=== What you need to do ===
Below are records; say how many of their lines include the word "eqref", giving nothing but the number.

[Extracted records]

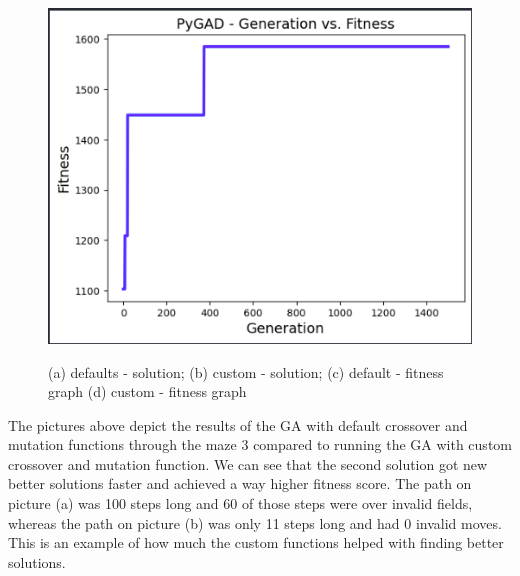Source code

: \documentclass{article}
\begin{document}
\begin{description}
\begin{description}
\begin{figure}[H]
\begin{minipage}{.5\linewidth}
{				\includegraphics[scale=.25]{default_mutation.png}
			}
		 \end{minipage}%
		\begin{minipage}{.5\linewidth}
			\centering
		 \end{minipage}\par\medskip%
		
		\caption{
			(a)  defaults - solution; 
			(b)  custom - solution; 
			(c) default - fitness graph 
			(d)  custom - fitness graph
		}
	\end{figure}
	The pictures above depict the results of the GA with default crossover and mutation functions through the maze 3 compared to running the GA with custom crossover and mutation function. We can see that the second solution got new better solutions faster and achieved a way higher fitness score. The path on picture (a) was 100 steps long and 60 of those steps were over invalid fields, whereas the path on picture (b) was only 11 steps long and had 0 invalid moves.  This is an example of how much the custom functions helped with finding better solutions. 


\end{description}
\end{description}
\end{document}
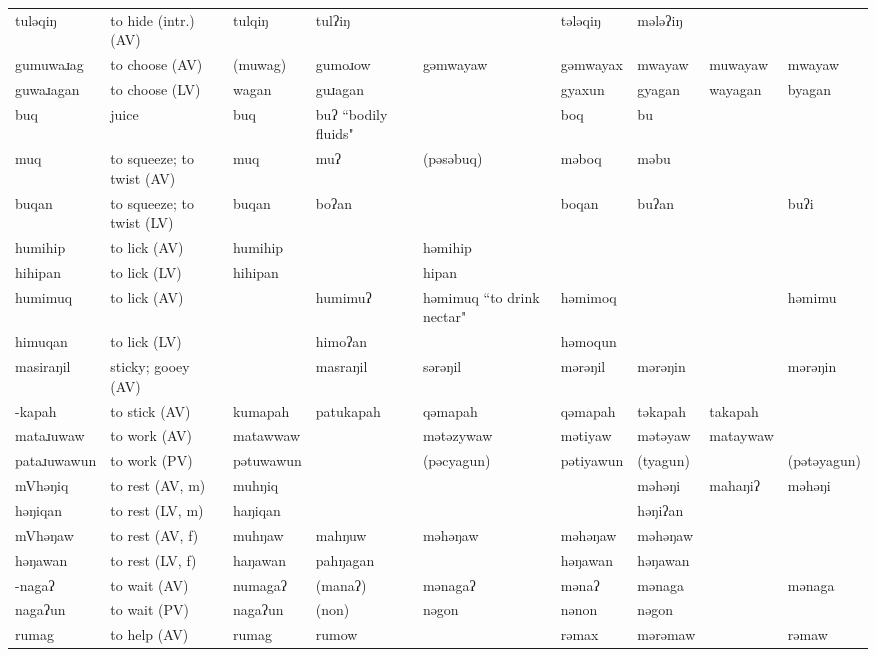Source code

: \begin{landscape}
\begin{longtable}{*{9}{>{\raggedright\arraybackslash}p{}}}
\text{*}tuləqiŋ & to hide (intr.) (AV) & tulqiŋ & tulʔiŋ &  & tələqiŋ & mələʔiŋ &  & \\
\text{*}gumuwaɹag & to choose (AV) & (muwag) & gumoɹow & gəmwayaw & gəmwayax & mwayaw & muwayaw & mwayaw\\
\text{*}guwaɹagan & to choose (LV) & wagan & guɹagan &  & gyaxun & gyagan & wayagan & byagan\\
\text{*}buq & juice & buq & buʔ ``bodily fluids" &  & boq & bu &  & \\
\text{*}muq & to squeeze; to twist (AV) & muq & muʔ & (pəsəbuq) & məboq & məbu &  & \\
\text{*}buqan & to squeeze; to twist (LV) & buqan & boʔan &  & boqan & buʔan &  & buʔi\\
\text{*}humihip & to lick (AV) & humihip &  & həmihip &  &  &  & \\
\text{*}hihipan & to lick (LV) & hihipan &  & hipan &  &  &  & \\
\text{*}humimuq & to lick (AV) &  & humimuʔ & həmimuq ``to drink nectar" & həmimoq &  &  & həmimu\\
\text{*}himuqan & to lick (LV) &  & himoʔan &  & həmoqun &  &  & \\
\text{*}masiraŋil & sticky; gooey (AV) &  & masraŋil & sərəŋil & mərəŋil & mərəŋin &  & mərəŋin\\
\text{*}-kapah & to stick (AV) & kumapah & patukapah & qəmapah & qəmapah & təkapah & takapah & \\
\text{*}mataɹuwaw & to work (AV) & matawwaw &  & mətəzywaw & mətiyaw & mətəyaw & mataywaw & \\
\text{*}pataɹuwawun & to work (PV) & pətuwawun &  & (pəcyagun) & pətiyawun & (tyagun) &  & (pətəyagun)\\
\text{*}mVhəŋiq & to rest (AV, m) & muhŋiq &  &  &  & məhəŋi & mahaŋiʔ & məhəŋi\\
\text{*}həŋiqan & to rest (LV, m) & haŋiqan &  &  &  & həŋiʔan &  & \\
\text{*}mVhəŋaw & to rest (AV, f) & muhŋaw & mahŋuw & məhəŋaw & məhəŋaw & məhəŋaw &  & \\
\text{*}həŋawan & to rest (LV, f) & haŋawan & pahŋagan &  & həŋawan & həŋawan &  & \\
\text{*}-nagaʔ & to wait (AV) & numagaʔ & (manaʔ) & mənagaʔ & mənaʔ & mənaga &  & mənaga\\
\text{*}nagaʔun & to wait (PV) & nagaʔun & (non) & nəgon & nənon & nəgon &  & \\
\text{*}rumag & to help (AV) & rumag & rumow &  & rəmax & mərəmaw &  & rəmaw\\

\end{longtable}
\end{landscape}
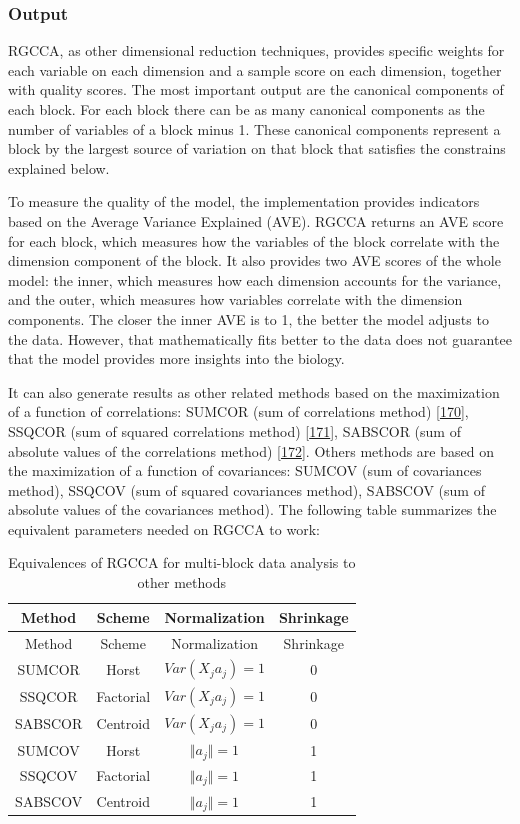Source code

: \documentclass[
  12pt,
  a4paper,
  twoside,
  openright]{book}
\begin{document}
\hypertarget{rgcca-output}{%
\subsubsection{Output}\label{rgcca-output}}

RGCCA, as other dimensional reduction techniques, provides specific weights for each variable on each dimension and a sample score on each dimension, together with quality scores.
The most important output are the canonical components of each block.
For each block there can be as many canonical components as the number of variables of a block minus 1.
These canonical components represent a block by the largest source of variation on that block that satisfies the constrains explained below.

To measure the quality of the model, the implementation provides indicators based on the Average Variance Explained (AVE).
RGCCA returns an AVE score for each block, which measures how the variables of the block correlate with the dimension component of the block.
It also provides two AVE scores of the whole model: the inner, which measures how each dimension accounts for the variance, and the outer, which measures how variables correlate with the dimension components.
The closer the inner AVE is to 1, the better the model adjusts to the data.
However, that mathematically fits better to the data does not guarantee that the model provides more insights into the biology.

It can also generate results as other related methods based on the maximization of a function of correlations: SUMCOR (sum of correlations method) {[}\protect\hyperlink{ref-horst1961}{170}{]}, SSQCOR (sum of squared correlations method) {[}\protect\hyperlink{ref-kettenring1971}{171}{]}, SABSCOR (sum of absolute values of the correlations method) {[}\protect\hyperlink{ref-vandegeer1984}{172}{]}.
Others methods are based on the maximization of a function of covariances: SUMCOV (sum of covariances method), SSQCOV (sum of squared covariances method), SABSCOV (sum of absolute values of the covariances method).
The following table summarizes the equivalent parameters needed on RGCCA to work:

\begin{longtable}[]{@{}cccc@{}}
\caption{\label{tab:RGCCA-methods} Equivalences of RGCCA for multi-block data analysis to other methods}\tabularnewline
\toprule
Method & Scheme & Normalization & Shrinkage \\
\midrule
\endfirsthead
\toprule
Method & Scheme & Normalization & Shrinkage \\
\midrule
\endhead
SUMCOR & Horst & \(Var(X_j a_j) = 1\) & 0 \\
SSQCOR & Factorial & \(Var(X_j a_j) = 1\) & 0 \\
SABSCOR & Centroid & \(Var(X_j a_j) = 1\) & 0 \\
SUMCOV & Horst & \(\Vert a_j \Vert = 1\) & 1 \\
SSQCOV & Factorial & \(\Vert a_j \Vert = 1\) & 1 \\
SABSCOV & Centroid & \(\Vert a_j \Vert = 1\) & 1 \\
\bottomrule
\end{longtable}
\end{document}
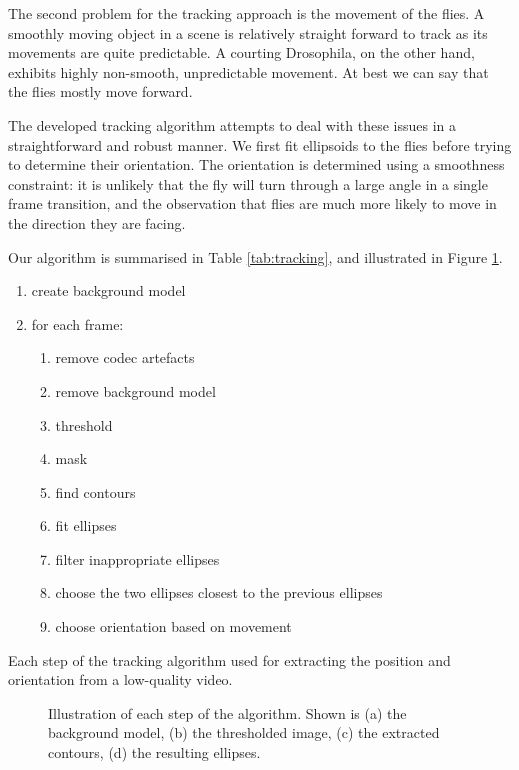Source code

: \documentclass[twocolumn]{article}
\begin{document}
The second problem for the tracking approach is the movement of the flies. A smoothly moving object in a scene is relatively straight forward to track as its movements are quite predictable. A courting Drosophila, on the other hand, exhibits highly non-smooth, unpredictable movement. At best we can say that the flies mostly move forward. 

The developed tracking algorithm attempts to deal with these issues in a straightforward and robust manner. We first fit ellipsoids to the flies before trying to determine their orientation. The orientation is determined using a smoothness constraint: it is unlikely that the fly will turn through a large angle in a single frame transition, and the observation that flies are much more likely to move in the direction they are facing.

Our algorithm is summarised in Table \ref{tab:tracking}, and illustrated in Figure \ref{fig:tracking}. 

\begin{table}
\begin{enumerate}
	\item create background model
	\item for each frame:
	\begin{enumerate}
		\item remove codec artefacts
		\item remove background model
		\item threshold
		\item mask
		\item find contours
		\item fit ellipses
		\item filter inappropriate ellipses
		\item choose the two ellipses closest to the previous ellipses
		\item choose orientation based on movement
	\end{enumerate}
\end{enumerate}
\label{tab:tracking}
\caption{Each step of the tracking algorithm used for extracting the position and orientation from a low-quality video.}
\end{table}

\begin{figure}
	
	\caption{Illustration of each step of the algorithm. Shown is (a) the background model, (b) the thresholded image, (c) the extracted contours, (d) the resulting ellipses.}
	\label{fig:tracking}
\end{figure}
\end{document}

--

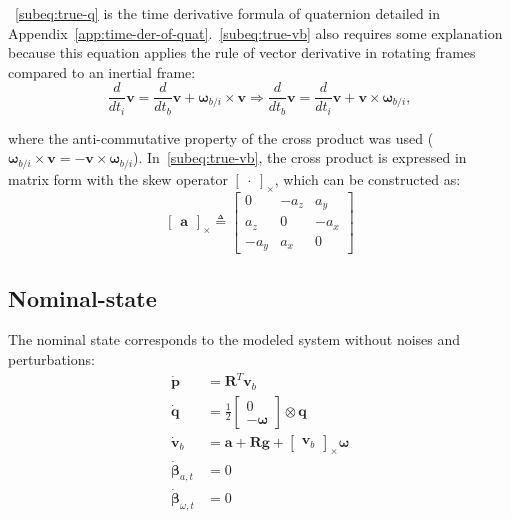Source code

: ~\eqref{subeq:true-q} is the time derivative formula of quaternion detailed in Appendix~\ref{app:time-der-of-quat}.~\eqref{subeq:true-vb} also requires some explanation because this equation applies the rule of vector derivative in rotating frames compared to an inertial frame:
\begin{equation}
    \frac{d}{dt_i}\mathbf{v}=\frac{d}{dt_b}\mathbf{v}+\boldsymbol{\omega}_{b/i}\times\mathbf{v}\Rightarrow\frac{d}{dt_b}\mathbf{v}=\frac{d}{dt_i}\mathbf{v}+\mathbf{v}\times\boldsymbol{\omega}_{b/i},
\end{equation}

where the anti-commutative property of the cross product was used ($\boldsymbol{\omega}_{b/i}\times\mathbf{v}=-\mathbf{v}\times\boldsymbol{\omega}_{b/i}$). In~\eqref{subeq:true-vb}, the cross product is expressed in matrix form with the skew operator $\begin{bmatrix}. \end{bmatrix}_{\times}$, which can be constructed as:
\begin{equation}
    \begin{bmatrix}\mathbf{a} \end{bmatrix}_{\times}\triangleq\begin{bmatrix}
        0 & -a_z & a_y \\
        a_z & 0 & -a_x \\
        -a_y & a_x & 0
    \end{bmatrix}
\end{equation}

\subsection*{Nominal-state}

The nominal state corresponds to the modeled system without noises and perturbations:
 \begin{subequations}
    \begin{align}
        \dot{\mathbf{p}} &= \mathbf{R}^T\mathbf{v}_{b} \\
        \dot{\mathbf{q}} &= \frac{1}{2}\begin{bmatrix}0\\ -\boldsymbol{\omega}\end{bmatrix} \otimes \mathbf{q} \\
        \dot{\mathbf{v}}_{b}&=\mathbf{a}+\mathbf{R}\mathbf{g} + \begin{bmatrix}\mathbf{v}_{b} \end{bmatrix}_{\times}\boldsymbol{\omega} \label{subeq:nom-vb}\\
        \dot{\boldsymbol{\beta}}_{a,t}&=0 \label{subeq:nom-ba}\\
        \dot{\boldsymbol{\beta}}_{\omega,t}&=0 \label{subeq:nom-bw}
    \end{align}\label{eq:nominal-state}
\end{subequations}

=== Solution to this exercise ===
2